Symptoms include small blister-like spots that appear on both tuberous and fibrous begonias. The spots are translucent at first and as they age, the centers dry to a tan color. The margins of the spots usually remain translucent or water-soaked. The bacteria may become systemic and cause collapse and death of the plants.
This disease can be minimized by improving air circulation by thinning the plants and by avoiding overhead irrigation. Picking and destroying infected leaves is also helpful. Chemical control is not usually necessary but can supplement other methods for disease management. Among the compounds registered for use in Connecticut are elemental copper, copper hydroxide, and copper sulphate pentahydrate. Consult the label for dosage rates and safety precautions.
Diseases caused by Nematodes:
Foliar nematodes, Aphelenchoides spp.
These plant-parasitic worms attack virtually all plant parts and may cause leaf lesions, yellowing, necrosis and leaf drop, and bud malformation. Water-soaked blotches appear on the underside of the leaf but soon involve the entire leaf. The whole plant may become stunted. The nematodes live and move in water films.
Reducing leaf moisture and removal of infected tissues, debris, or plants is important.
Diseases caused by Physiological/Environmental Factors:
Corky scab or oedema, physiological.
Raised, scab-like swellings appear on the underside of leaves. These first appear as water-soaked blisters and may turn rusty-brown with age. This condition is often associated with inadequate light levels as well as overwatering, especially during periods of cloudy, cool weather.
This problem can be minimized by careful attention to soil moisture levels, especially during periods of cloudy, humid weather.
Aphids, Aphis gossypii.
The melon aphid and probably other species occasionally infest begonia.

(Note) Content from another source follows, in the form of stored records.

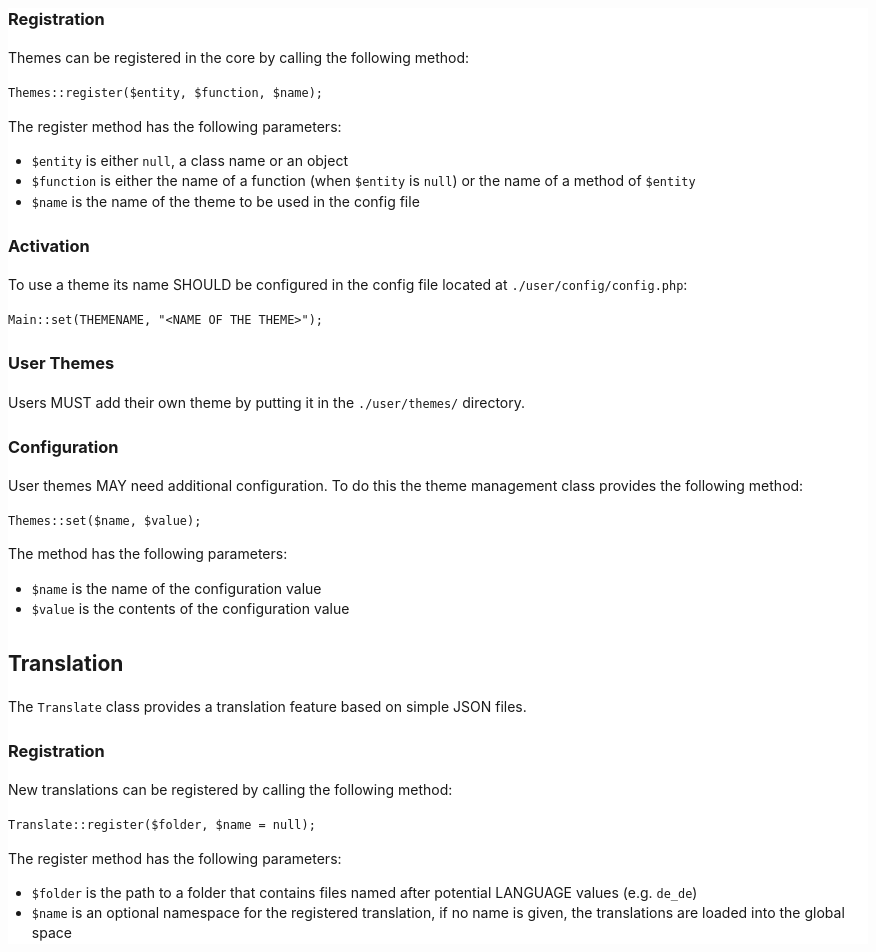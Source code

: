 ### Registration
Themes can be registered in the core by calling the following method:

```
Themes::register($entity, $function, $name);
```

The register method has the following parameters:

* `$entity` is either `null`, a class name or an object
* `$function` is either the name of a function (when `$entity` is `null`) or the name of a method of `$entity`
* `$name` is the name of the theme to be used in the config file

### Activation
To use a theme its name SHOULD be configured in the config file located at `./user/config/config.php`:

```
Main::set(THEMENAME, "<NAME OF THE THEME>");
```

### User Themes
Users MUST add their own theme by putting it in the `./user/themes/` directory.

### Configuration
User themes MAY need additional configuration. To do this the theme management class provides the following method:

```
Themes::set($name, $value);
```

The method has the following parameters:

* `$name` is the name of the configuration value
* `$value` is the contents of the configuration value

## Translation
The `Translate` class provides a translation feature based on simple JSON files.

### Registration
New translations can be registered by calling the following method:

```
Translate::register($folder, $name = null);
```

The register method has the following parameters:

* `$folder` is the path to a folder that contains files named after potential LANGUAGE values (e.g. `de_de`)
* `$name` is an optional namespace for the registered translation, if no name is given, the translations are loaded into the global space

They may be controlled by spraying with insecticidal soap, ultra-fine horticultural oil or malathion, which are among the compounds registered for use against this pest in Connecticut, when needed. Imidacloprid applied as a systemic to be taken up by the roots will also provide season-long control. Consult the label for dosage rates and safety precautions.
Black vine weevil, Otiorhynchus sulcatus.

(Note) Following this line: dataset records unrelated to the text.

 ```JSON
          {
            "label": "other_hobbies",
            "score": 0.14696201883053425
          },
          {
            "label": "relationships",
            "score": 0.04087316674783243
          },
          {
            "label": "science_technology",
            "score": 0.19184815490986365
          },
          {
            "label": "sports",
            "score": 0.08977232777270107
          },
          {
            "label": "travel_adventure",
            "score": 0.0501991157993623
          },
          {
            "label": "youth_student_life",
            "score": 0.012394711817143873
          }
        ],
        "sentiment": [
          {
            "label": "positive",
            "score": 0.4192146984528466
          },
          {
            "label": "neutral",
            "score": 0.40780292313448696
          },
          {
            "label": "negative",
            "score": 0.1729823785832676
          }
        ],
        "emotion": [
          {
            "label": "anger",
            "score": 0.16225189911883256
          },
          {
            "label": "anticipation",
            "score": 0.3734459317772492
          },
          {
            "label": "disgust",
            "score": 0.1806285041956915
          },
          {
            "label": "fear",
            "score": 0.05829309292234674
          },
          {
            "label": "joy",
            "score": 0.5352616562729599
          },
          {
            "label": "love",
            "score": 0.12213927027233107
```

Another common pest is black vine weevil. The larvae of this weevil often injure tuberous begonias in nurseries and ornamental plantings. The grubs devour the small roots and feed inside the tubers, weakening them. Severely injured plants die. The 1/2" long adult weevil is black, with a beaded appearance to the thorax and scattered spots of yellow hairs on the wing covers. Only females are known, and the adults are flightless. They feed nocturnally, notching the margins of the foliage. The legless grub is white with a brown head and is curved like grubs of other weevils. Adults and large larvae overwinter, emerging from May - July. The adults have to feed for 3-4 weeks before being able to lay eggs. Treating the soil with insect pathogenic nematodes may control the larvae, and should be the first line of defense. Acephate and fluvalinate are among the compounds registered for control of this pest in Connecticut, and should be applied when adults are feeding and before they start laying eggs. The usual timing for these foliar sprays is during May, June and July at three week intervals. Insecticide resistance is very common; be aware that adults may appear to be dead following contact with fluvalinate, but may recover from poisoning within a few days. Consult the label for dosage rates and safety precautions.

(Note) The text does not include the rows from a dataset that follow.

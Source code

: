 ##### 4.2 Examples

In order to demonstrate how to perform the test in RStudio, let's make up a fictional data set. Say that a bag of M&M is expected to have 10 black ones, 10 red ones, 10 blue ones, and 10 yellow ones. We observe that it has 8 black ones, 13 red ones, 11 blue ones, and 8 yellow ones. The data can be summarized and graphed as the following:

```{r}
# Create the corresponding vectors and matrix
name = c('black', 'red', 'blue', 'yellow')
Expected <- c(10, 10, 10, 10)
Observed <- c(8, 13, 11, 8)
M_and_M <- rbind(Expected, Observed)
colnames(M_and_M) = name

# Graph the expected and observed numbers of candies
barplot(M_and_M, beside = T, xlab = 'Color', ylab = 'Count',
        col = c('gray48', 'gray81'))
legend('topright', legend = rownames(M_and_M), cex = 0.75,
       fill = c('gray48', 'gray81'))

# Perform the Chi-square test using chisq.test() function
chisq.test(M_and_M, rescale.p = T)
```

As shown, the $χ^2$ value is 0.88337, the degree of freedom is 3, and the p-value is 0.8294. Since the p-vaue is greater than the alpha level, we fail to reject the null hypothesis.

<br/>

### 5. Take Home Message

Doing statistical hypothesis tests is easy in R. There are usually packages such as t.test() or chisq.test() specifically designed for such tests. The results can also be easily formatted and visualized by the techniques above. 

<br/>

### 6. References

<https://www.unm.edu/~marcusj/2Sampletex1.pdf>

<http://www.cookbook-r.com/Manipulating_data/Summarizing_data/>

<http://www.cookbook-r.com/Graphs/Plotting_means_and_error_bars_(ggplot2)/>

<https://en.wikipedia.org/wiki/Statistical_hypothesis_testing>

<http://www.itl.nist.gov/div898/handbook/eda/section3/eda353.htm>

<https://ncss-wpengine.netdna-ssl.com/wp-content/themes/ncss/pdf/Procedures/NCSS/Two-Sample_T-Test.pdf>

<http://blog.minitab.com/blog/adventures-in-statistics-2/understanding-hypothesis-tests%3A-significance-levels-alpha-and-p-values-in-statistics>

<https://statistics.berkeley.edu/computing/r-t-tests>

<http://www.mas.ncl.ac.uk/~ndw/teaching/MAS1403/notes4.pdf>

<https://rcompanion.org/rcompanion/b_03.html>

See African violet for indoor plants. On begonias used as annuals outdoors, insecticidal soap, ultra-fine horticultural oil as well as malathion, which are among the compounds registered for use against this pest in Connecticut, can be used to control this insect if needed. Imidacloprid applied as a systemic, to be taken up by the roots, will also provide season-long control. Consult the label for dosage rates and safety precautions.